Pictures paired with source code
== Segment start ==
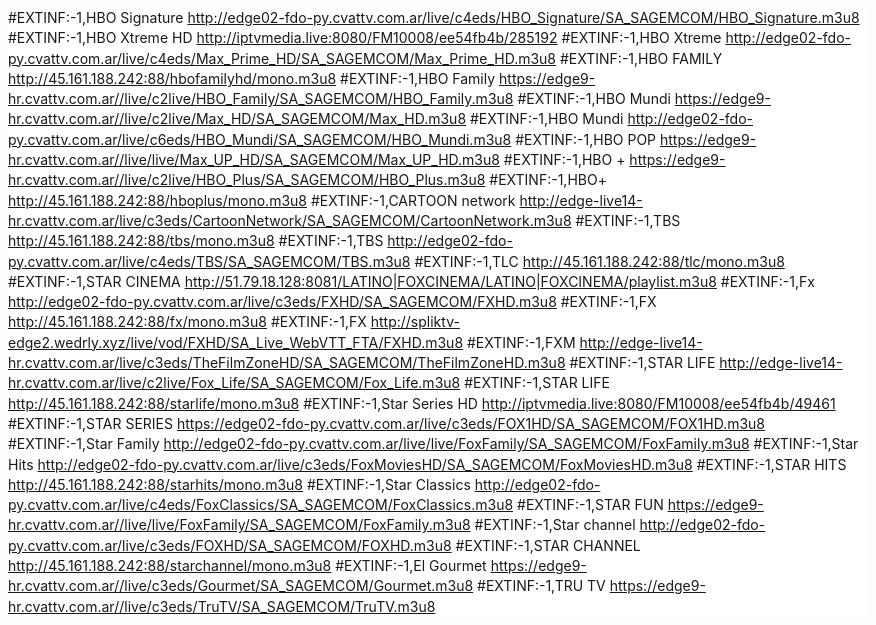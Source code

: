 #EXTINF:-1,HBO Signature
http://edge02-fdo-py.cvattv.com.ar/live/c4eds/HBO_Signature/SA_SAGEMCOM/HBO_Signature.m3u8
#EXTINF:-1,HBO Xtreme HD
http://iptvmedia.live:8080/FM10008/ee54fb4b/285192
#EXTINF:-1,HBO Xtreme
http://edge02-fdo-py.cvattv.com.ar/live/c4eds/Max_Prime_HD/SA_SAGEMCOM/Max_Prime_HD.m3u8
#EXTINF:-1,HBO FAMILY
http://45.161.188.242:88/hbofamilyhd/mono.m3u8
#EXTINF:-1,HBO Family
https://edge9-hr.cvattv.com.ar//live/c2live/HBO_Family/SA_SAGEMCOM/HBO_Family.m3u8
#EXTINF:-1,HBO Mundi
https://edge9-hr.cvattv.com.ar//live/c2live/Max_HD/SA_SAGEMCOM/Max_HD.m3u8
#EXTINF:-1,HBO Mundi
http://edge02-fdo-py.cvattv.com.ar/live/c6eds/HBO_Mundi/SA_SAGEMCOM/HBO_Mundi.m3u8
#EXTINF:-1,HBO POP
https://edge9-hr.cvattv.com.ar//live/live/Max_UP_HD/SA_SAGEMCOM/Max_UP_HD.m3u8
#EXTINF:-1,HBO +
https://edge9-hr.cvattv.com.ar//live/c2live/HBO_Plus/SA_SAGEMCOM/HBO_Plus.m3u8
#EXTINF:-1,HBO+
http://45.161.188.242:88/hboplus/mono.m3u8
#EXTINF:-1,CARTOON network
http://edge-live14-hr.cvattv.com.ar/live/c3eds/CartoonNetwork/SA_SAGEMCOM/CartoonNetwork.m3u8
#EXTINF:-1,TBS
http://45.161.188.242:88/tbs/mono.m3u8
#EXTINF:-1,TBS
http://edge02-fdo-py.cvattv.com.ar/live/c4eds/TBS/SA_SAGEMCOM/TBS.m3u8
#EXTINF:-1,TLC
http://45.161.188.242:88/tlc/mono.m3u8
#EXTINF:-1,STAR CINEMA
http://51.79.18.128:8081/LATINO|FOXCINEMA/LATINO|FOXCINEMA/playlist.m3u8
#EXTINF:-1,Fx
http://edge02-fdo-py.cvattv.com.ar/live/c3eds/FXHD/SA_SAGEMCOM/FXHD.m3u8
#EXTINF:-1,FX
http://45.161.188.242:88/fx/mono.m3u8
#EXTINF:-1,FX
http://spliktv-edge2.wedrly.xyz/live/vod/FXHD/SA_Live_WebVTT_FTA/FXHD.m3u8
#EXTINF:-1,FXM
http://edge-live14-hr.cvattv.com.ar/live/c3eds/TheFilmZoneHD/SA_SAGEMCOM/TheFilmZoneHD.m3u8
#EXTINF:-1,STAR LIFE
http://edge-live14-hr.cvattv.com.ar/live/c2live/Fox_Life/SA_SAGEMCOM/Fox_Life.m3u8
#EXTINF:-1,STAR LIFE
http://45.161.188.242:88/starlife/mono.m3u8
#EXTINF:-1,Star Series HD
http://iptvmedia.live:8080/FM10008/ee54fb4b/49461
#EXTINF:-1,STAR SERIES
https://edge02-fdo-py.cvattv.com.ar/live/c3eds/FOX1HD/SA_SAGEMCOM/FOX1HD.m3u8
#EXTINF:-1,Star Family
http://edge02-fdo-py.cvattv.com.ar/live/live/FoxFamily/SA_SAGEMCOM/FoxFamily.m3u8
#EXTINF:-1,Star Hits
http://edge02-fdo-py.cvattv.com.ar/live/c3eds/FoxMoviesHD/SA_SAGEMCOM/FoxMoviesHD.m3u8
#EXTINF:-1,STAR HITS
http://45.161.188.242:88/starhits/mono.m3u8
#EXTINF:-1,Star Classics
http://edge02-fdo-py.cvattv.com.ar/live/c4eds/FoxClassics/SA_SAGEMCOM/FoxClassics.m3u8
#EXTINF:-1,STAR FUN
https://edge9-hr.cvattv.com.ar//live/live/FoxFamily/SA_SAGEMCOM/FoxFamily.m3u8
#EXTINF:-1,Star channel
http://edge02-fdo-py.cvattv.com.ar/live/c3eds/FOXHD/SA_SAGEMCOM/FOXHD.m3u8
#EXTINF:-1,STAR CHANNEL
http://45.161.188.242:88/starchannel/mono.m3u8
#EXTINF:-1,El Gourmet
https://edge9-hr.cvattv.com.ar//live/c3eds/Gourmet/SA_SAGEMCOM/Gourmet.m3u8
#EXTINF:-1,TRU TV
https://edge9-hr.cvattv.com.ar//live/c3eds/TruTV/SA_SAGEMCOM/TruTV.m3u8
== Segment end ==
### [WHAT THE TASK ASKS]
Make a verbatim copy of all the entries and strip out the pictures.

### [SOLUTION TO THIS PROBLEM]
Source code

: #EXTINF:-1,HBO Signature
http://edge02-fdo-py.cvattv.com.ar/live/c4eds/HBO_Signature/SA_SAGEMCOM/HBO_Signature.m3u8
#EXTINF:-1,HBO Xtreme HD
http://iptvmedia.live:8080/FM10008/ee54fb4b/285192
#EXTINF:-1,HBO Xtreme
http://edge02-fdo-py.cvattv.com.ar/live/c4eds/Max_Prime_HD/SA_SAGEMCOM/Max_Prime_HD.m3u8
#EXTINF:-1,HBO FAMILY
http://45.161.188.242:88/hbofamilyhd/mono.m3u8
#EXTINF:-1,HBO Family
https://edge9-hr.cvattv.com.ar//live/c2live/HBO_Family/SA_SAGEMCOM/HBO_Family.m3u8
#EXTINF:-1,HBO Mundi
https://edge9-hr.cvattv.com.ar//live/c2live/Max_HD/SA_SAGEMCOM/Max_HD.m3u8
#EXTINF:-1,HBO Mundi
http://edge02-fdo-py.cvattv.com.ar/live/c6eds/HBO_Mundi/SA_SAGEMCOM/HBO_Mundi.m3u8
#EXTINF:-1,HBO POP
https://edge9-hr.cvattv.com.ar//live/live/Max_UP_HD/SA_SAGEMCOM/Max_UP_HD.m3u8
#EXTINF:-1,HBO +
https://edge9-hr.cvattv.com.ar//live/c2live/HBO_Plus/SA_SAGEMCOM/HBO_Plus.m3u8
#EXTINF:-1,HBO+
http://45.161.188.242:88/hboplus/mono.m3u8
#EXTINF:-1,CARTOON network
http://edge-live14-hr.cvattv.com.ar/live/c3eds/CartoonNetwork/SA_SAGEMCOM/CartoonNetwork.m3u8
#EXTINF:-1,TBS
http://45.161.188.242:88/tbs/mono.m3u8
#EXTINF:-1,TBS
http://edge02-fdo-py.cvattv.com.ar/live/c4eds/TBS/SA_SAGEMCOM/TBS.m3u8
#EXTINF:-1,TLC
http://45.161.188.242:88/tlc/mono.m3u8
#EXTINF:-1,STAR CINEMA
http://51.79.18.128:8081/LATINO|FOXCINEMA/LATINO|FOXCINEMA/playlist.m3u8
#EXTINF:-1,Fx
http://edge02-fdo-py.cvattv.com.ar/live/c3eds/FXHD/SA_SAGEMCOM/FXHD.m3u8
#EXTINF:-1,FX
http://45.161.188.242:88/fx/mono.m3u8
#EXTINF:-1,FX
http://spliktv-edge2.wedrly.xyz/live/vod/FXHD/SA_Live_WebVTT_FTA/FXHD.m3u8
#EXTINF:-1,FXM
http://edge-live14-hr.cvattv.com.ar/live/c3eds/TheFilmZoneHD/SA_SAGEMCOM/TheFilmZoneHD.m3u8
#EXTINF:-1,STAR LIFE
http://edge-live14-hr.cvattv.com.ar/live/c2live/Fox_Life/SA_SAGEMCOM/Fox_Life.m3u8
#EXTINF:-1,STAR LIFE
http://45.161.188.242:88/starlife/mono.m3u8
#EXTINF:-1,Star Series HD
http://iptvmedia.live:8080/FM10008/ee54fb4b/49461
#EXTINF:-1,STAR SERIES
https://edge02-fdo-py.cvattv.com.ar/live/c3eds/FOX1HD/SA_SAGEMCOM/FOX1HD.m3u8
#EXTINF:-1,Star Family
http://edge02-fdo-py.cvattv.com.ar/live/live/FoxFamily/SA_SAGEMCOM/FoxFamily.m3u8
#EXTINF:-1,Star Hits
http://edge02-fdo-py.cvattv.com.ar/live/c3eds/FoxMoviesHD/SA_SAGEMCOM/FoxMoviesHD.m3u8
#EXTINF:-1,STAR HITS
http://45.161.188.242:88/starhits/mono.m3u8
#EXTINF:-1,Star Classics
http://edge02-fdo-py.cvattv.com.ar/live/c4eds/FoxClassics/SA_SAGEMCOM/FoxClassics.m3u8
#EXTINF:-1,STAR FUN
https://edge9-hr.cvattv.com.ar//live/live/FoxFamily/SA_SAGEMCOM/FoxFamily.m3u8
#EXTINF:-1,Star channel
http://edge02-fdo-py.cvattv.com.ar/live/c3eds/FOXHD/SA_SAGEMCOM/FOXHD.m3u8
#EXTINF:-1,STAR CHANNEL
http://45.161.188.242:88/starchannel/mono.m3u8
#EXTINF:-1,El Gourmet
https://edge9-hr.cvattv.com.ar//live/c3eds/Gourmet/SA_SAGEMCOM/Gourmet.m3u8
#EXTINF:-1,TRU TV
https://edge9-hr.cvattv.com.ar//live/c3eds/TruTV/SA_SAGEMCOM/TruTV.m3u8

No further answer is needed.